** ASSIGNMENT **
Copy out the lines of the records below, and only those lines, from the one with "##### 2) prot" through the one with "cd /AMPRIL/genefamily/blastpAraport11/Cvi", exactly as they appear.

__________

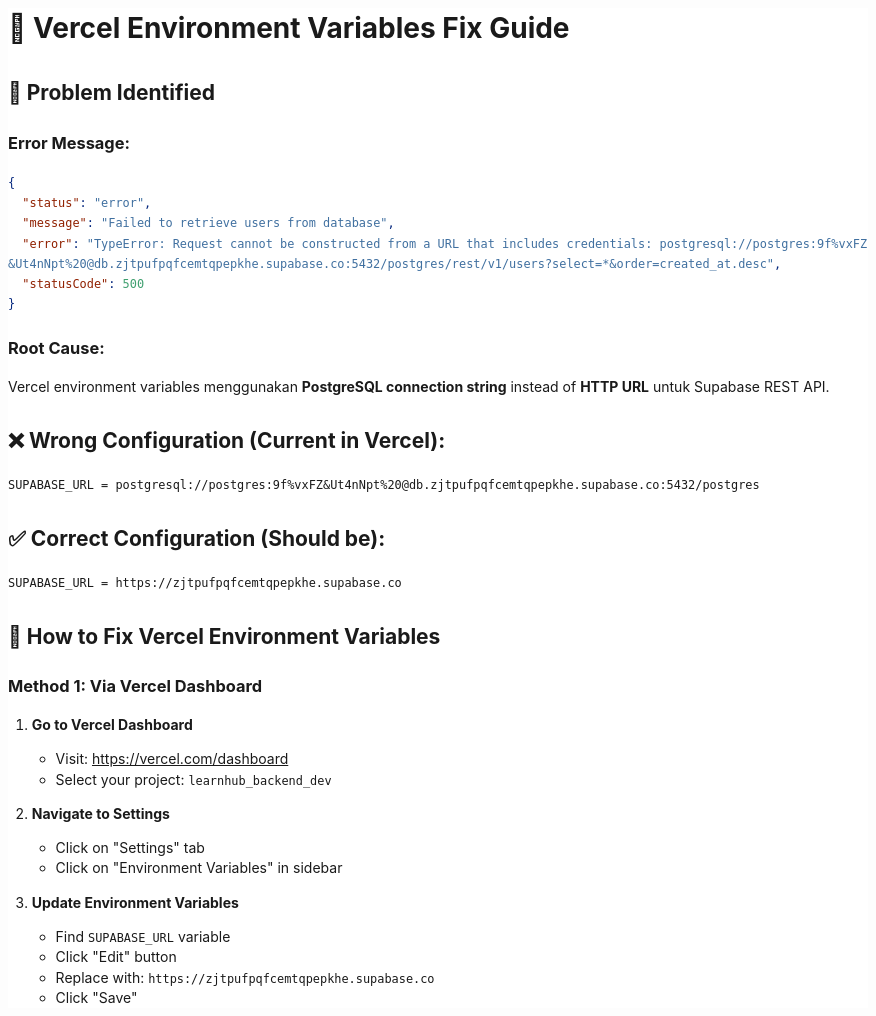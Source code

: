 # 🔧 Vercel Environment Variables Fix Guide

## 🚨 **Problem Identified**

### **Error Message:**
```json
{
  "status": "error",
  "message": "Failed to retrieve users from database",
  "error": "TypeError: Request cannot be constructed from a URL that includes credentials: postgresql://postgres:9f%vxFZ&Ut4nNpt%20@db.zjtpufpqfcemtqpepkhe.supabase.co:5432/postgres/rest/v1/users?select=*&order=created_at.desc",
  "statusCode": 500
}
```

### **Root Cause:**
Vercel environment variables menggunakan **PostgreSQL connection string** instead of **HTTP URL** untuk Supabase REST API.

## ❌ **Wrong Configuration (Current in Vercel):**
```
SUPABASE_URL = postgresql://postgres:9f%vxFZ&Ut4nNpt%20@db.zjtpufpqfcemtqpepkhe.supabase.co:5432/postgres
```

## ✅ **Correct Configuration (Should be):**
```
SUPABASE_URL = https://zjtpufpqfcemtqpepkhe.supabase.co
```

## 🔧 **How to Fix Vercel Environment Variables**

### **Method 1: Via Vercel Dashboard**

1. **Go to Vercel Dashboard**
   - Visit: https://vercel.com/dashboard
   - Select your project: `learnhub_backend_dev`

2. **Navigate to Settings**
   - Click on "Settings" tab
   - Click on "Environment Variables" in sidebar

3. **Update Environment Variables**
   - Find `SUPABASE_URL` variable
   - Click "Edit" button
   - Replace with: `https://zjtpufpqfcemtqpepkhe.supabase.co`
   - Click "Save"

__________

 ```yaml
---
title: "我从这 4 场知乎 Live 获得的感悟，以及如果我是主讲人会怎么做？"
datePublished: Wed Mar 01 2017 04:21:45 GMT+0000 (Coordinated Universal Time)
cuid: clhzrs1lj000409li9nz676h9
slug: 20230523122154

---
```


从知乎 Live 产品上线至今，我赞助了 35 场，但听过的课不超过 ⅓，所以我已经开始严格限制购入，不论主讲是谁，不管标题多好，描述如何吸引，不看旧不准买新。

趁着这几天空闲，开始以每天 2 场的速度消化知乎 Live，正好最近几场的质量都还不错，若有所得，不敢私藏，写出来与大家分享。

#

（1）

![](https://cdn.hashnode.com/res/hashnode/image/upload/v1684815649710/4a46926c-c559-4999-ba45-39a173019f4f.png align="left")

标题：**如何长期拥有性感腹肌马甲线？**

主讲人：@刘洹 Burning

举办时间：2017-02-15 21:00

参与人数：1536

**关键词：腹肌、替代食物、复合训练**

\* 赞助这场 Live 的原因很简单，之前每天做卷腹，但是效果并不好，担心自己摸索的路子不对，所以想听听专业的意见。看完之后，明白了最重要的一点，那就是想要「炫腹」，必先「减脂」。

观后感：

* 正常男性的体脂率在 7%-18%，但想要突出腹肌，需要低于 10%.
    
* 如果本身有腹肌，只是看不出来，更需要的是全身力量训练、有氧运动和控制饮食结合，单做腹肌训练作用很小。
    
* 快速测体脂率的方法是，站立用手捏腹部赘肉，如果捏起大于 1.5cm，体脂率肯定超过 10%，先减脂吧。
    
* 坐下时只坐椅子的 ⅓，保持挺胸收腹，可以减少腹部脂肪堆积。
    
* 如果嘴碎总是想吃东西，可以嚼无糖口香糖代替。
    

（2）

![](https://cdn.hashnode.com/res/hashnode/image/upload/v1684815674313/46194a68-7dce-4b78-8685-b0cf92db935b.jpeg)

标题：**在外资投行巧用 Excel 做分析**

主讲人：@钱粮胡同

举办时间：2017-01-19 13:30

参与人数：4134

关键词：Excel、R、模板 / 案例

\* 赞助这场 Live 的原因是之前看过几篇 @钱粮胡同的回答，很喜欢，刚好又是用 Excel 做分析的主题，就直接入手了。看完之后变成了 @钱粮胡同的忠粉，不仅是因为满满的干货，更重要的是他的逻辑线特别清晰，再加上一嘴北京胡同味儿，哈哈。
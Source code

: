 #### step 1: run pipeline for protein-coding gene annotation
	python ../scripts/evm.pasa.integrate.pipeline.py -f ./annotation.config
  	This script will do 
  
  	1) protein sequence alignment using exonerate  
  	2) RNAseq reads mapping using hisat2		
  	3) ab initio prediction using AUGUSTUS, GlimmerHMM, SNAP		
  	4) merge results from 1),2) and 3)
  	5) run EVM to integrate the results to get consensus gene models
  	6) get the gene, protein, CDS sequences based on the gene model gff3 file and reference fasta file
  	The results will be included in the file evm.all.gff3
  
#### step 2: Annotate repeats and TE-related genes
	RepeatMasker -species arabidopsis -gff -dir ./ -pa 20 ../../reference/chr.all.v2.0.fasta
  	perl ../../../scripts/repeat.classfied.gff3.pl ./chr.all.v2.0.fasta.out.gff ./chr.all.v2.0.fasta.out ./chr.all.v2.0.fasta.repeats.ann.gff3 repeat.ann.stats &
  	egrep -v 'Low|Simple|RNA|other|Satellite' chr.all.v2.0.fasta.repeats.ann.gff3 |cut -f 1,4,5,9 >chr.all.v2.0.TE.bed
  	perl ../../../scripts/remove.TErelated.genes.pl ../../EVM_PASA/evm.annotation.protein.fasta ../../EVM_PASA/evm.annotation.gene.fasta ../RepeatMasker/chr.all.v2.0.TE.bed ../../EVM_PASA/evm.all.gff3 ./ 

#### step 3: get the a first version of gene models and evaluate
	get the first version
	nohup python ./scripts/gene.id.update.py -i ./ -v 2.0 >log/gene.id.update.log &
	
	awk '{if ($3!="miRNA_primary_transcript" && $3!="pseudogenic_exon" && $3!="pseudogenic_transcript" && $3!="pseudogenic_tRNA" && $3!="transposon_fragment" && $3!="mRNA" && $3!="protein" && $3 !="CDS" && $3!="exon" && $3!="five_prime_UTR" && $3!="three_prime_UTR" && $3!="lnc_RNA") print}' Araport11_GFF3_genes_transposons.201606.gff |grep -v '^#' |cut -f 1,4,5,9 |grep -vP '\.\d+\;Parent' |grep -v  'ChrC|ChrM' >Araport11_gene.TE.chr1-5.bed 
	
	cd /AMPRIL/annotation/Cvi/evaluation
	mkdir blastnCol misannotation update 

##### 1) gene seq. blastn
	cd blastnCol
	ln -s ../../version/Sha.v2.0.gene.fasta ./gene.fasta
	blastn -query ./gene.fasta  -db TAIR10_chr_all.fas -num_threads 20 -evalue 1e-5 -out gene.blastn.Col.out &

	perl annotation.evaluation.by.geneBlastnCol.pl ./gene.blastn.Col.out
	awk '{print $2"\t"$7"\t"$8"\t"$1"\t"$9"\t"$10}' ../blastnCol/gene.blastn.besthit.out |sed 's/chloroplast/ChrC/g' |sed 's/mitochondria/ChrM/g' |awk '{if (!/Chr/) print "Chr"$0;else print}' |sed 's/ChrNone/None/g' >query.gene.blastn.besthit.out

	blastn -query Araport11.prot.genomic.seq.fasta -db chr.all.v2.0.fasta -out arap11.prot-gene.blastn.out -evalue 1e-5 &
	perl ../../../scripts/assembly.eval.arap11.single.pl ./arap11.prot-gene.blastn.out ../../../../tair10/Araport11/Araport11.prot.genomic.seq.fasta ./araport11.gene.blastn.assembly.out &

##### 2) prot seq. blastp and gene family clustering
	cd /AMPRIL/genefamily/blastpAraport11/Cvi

__________

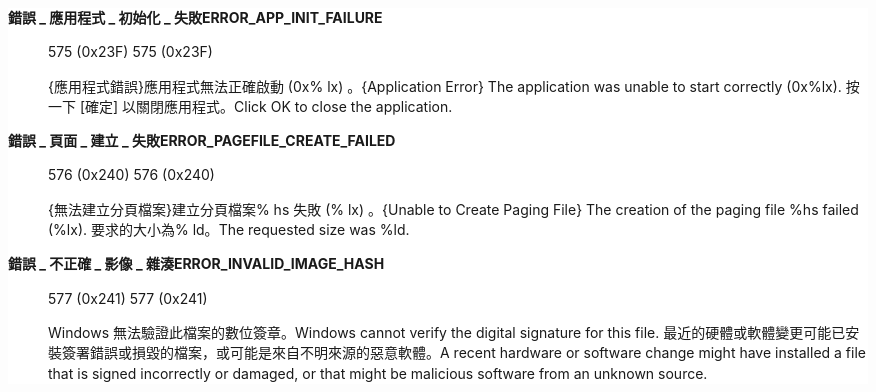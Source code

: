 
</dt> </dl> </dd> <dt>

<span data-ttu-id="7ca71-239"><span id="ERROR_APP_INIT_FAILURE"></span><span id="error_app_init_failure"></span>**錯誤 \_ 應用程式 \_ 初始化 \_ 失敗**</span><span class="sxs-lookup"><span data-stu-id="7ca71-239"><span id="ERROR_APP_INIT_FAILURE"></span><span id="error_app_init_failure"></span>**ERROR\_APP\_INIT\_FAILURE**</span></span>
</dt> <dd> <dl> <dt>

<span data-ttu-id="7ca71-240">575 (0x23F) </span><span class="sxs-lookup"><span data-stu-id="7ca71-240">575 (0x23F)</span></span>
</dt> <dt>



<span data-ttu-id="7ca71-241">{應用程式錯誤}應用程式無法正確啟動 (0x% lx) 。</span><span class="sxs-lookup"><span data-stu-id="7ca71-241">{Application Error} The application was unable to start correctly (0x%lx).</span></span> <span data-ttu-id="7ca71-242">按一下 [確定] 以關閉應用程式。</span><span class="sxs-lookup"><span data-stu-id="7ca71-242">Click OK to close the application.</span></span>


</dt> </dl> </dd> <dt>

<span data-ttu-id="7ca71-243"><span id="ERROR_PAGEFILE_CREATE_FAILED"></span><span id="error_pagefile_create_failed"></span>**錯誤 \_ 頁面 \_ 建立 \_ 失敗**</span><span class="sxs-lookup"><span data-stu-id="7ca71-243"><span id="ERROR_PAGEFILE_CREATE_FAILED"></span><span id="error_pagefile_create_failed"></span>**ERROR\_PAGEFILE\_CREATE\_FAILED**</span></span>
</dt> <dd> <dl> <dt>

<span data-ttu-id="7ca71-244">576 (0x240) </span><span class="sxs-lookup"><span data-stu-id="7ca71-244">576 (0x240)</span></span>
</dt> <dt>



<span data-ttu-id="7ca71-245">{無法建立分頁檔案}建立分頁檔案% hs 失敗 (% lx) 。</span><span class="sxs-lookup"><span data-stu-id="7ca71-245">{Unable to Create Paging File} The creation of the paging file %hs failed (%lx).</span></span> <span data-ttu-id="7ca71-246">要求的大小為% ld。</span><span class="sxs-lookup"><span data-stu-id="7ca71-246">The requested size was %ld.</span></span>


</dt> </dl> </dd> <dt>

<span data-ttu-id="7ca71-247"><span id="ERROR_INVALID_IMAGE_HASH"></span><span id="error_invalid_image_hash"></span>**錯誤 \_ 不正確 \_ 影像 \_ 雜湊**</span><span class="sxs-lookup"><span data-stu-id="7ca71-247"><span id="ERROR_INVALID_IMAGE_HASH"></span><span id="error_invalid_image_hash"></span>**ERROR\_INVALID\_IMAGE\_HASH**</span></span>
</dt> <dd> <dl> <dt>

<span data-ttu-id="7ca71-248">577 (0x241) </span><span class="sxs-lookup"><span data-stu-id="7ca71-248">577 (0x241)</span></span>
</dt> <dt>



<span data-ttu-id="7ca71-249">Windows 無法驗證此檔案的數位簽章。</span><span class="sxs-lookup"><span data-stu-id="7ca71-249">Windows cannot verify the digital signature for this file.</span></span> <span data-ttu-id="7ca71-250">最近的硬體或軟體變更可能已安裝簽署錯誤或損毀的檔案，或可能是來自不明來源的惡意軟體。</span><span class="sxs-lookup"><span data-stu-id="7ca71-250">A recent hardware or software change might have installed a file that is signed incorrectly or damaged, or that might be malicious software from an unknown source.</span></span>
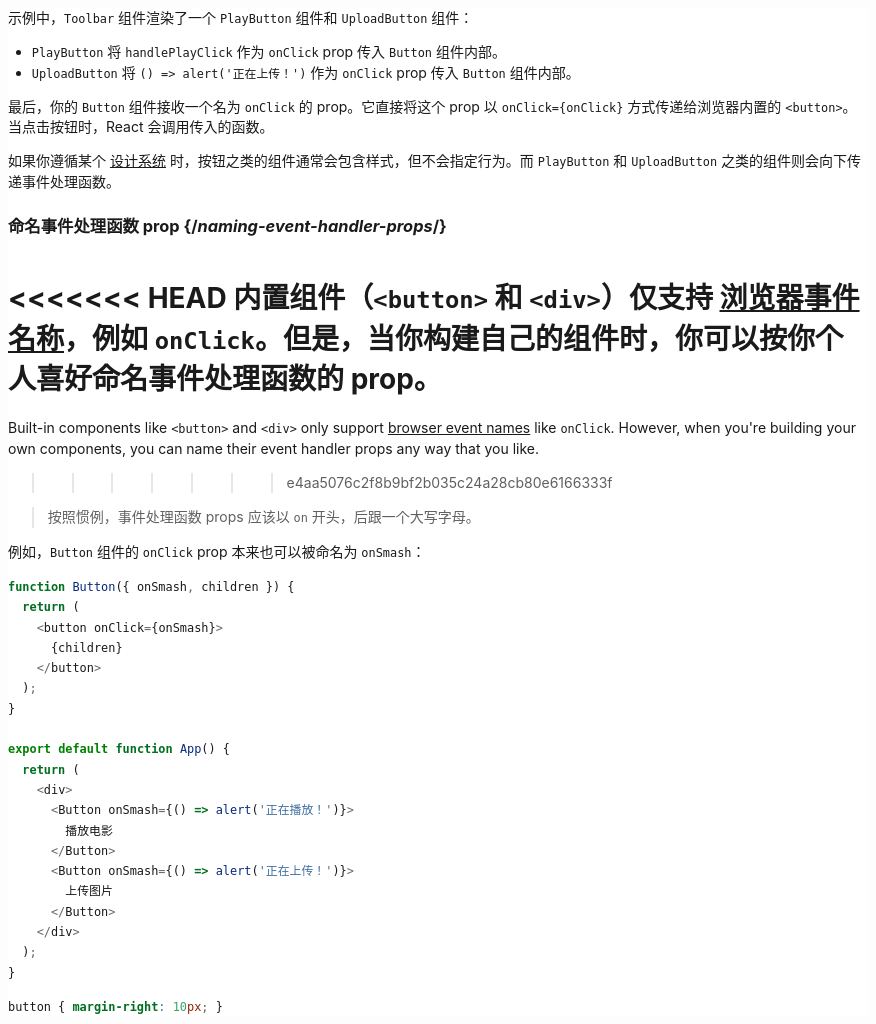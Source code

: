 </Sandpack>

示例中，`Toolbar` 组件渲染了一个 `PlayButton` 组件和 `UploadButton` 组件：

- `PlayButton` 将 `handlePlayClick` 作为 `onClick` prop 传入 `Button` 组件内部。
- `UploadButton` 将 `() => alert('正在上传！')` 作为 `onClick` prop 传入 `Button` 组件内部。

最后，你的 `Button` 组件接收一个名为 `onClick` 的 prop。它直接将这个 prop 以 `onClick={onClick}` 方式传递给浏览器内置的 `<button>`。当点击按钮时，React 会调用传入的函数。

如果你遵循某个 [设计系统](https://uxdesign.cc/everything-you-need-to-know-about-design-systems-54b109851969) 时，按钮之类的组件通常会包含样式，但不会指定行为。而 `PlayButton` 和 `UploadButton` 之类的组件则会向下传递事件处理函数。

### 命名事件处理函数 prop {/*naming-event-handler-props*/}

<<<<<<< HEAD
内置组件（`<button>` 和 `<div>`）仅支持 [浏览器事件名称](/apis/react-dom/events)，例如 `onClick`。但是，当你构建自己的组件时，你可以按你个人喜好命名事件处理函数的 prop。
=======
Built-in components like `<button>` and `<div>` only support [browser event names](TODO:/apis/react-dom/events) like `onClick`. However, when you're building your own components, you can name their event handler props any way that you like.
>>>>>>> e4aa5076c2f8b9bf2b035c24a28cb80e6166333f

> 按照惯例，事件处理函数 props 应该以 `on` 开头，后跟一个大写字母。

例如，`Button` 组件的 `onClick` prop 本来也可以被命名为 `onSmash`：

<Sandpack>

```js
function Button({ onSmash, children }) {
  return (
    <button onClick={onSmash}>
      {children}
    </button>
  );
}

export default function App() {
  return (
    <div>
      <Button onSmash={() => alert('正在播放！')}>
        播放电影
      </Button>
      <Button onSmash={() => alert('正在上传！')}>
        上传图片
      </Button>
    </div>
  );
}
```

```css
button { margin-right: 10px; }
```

__________

** TASK SOLUTION **
##### 2) prot seq. blastp and gene family clustering
	cd /AMPRIL/genefamily/blastpAraport11/Cvi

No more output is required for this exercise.